Your task - Set the data down again, exactly as it appears below.
▶
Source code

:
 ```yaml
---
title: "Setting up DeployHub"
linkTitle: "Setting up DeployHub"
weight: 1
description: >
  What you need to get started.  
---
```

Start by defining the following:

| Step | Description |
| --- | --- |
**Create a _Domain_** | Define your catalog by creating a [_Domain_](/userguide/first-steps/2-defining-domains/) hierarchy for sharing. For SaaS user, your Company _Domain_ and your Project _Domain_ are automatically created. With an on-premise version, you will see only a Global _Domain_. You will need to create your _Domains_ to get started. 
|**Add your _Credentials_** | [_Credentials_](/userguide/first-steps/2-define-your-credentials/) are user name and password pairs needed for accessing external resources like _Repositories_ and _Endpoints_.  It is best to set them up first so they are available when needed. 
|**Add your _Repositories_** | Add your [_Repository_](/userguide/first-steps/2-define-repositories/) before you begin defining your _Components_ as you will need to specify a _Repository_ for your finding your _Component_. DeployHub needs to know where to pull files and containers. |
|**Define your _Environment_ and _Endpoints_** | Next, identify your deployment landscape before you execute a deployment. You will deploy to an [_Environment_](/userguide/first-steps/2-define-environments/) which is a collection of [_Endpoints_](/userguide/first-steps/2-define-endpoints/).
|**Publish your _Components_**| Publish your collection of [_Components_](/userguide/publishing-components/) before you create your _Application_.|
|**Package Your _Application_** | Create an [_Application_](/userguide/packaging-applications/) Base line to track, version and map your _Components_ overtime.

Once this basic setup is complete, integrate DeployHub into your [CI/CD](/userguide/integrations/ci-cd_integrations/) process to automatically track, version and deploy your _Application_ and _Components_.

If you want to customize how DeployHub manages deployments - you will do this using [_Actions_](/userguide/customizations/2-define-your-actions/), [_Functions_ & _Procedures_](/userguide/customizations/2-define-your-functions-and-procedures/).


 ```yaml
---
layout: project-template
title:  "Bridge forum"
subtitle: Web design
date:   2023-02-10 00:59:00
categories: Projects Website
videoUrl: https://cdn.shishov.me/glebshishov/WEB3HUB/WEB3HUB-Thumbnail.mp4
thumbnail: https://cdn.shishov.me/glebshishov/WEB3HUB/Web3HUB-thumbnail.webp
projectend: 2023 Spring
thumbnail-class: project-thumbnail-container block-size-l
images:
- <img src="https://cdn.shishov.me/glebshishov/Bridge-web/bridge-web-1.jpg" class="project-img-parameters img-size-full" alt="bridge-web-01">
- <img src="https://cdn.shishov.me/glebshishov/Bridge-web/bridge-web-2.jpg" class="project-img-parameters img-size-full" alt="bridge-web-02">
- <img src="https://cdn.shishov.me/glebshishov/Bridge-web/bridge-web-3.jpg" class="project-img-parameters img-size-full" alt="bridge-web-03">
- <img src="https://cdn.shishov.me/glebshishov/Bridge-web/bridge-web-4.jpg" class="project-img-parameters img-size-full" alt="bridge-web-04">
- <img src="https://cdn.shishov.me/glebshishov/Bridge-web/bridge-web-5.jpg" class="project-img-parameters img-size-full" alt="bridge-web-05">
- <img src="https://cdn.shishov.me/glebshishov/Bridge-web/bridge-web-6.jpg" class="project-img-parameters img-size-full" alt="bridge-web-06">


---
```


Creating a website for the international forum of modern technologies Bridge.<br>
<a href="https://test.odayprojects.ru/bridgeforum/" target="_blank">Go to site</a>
◀
Task output -
Source code

:
 ```yaml
---
title: "Setting up DeployHub"
linkTitle: "Setting up DeployHub"
weight: 1
description: >
  What you need to get started.  
---
```

Start by defining the following:

| Step | Description |
| --- | --- |
**Create a _Domain_** | Define your catalog by creating a [_Domain_](/userguide/first-steps/2-defining-domains/) hierarchy for sharing. For SaaS user, your Company _Domain_ and your Project _Domain_ are automatically created. With an on-premise version, you will see only a Global _Domain_. You will need to create your _Domains_ to get started. 
|**Add your _Credentials_** | [_Credentials_](/userguide/first-steps/2-define-your-credentials/) are user name and password pairs needed for accessing external resources like _Repositories_ and _Endpoints_.  It is best to set them up first so they are available when needed. 
|**Add your _Repositories_** | Add your [_Repository_](/userguide/first-steps/2-define-repositories/) before you begin defining your _Components_ as you will need to specify a _Repository_ for your finding your _Component_. DeployHub needs to know where to pull files and containers. |
|**Define your _Environment_ and _Endpoints_** | Next, identify your deployment landscape before you execute a deployment. You will deploy to an [_Environment_](/userguide/first-steps/2-define-environments/) which is a collection of [_Endpoints_](/userguide/first-steps/2-define-endpoints/).
|**Publish your _Components_**| Publish your collection of [_Components_](/userguide/publishing-components/) before you create your _Application_.|
|**Package Your _Application_** | Create an [_Application_](/userguide/packaging-applications/) Base line to track, version and map your _Components_ overtime.

Once this basic setup is complete, integrate DeployHub into your [CI/CD](/userguide/integrations/ci-cd_integrations/) process to automatically track, version and deploy your _Application_ and _Components_.

If you want to customize how DeployHub manages deployments - you will do this using [_Actions_](/userguide/customizations/2-define-your-actions/), [_Functions_ & _Procedures_](/userguide/customizations/2-define-your-functions-and-procedures/).


 ```yaml
---
layout: project-template
title:  "Bridge forum"
subtitle: Web design
date:   2023-02-10 00:59:00
categories: Projects Website
videoUrl: https://cdn.shishov.me/glebshishov/WEB3HUB/WEB3HUB-Thumbnail.mp4
thumbnail: https://cdn.shishov.me/glebshishov/WEB3HUB/Web3HUB-thumbnail.webp
projectend: 2023 Spring
thumbnail-class: project-thumbnail-container block-size-l
images:
- <img src="https://cdn.shishov.me/glebshishov/Bridge-web/bridge-web-1.jpg" class="project-img-parameters img-size-full" alt="bridge-web-01">
- <img src="https://cdn.shishov.me/glebshishov/Bridge-web/bridge-web-2.jpg" class="project-img-parameters img-size-full" alt="bridge-web-02">
- <img src="https://cdn.shishov.me/glebshishov/Bridge-web/bridge-web-3.jpg" class="project-img-parameters img-size-full" alt="bridge-web-03">
- <img src="https://cdn.shishov.me/glebshishov/Bridge-web/bridge-web-4.jpg" class="project-img-parameters img-size-full" alt="bridge-web-04">
- <img src="https://cdn.shishov.me/glebshishov/Bridge-web/bridge-web-5.jpg" class="project-img-parameters img-size-full" alt="bridge-web-05">
- <img src="https://cdn.shishov.me/glebshishov/Bridge-web/bridge-web-6.jpg" class="project-img-parameters img-size-full" alt="bridge-web-06">


---
```


Creating a website for the international forum of modern technologies Bridge.<br>
<a href="https://test.odayprojects.ru/bridgeforum/" target="_blank">Go to site</a>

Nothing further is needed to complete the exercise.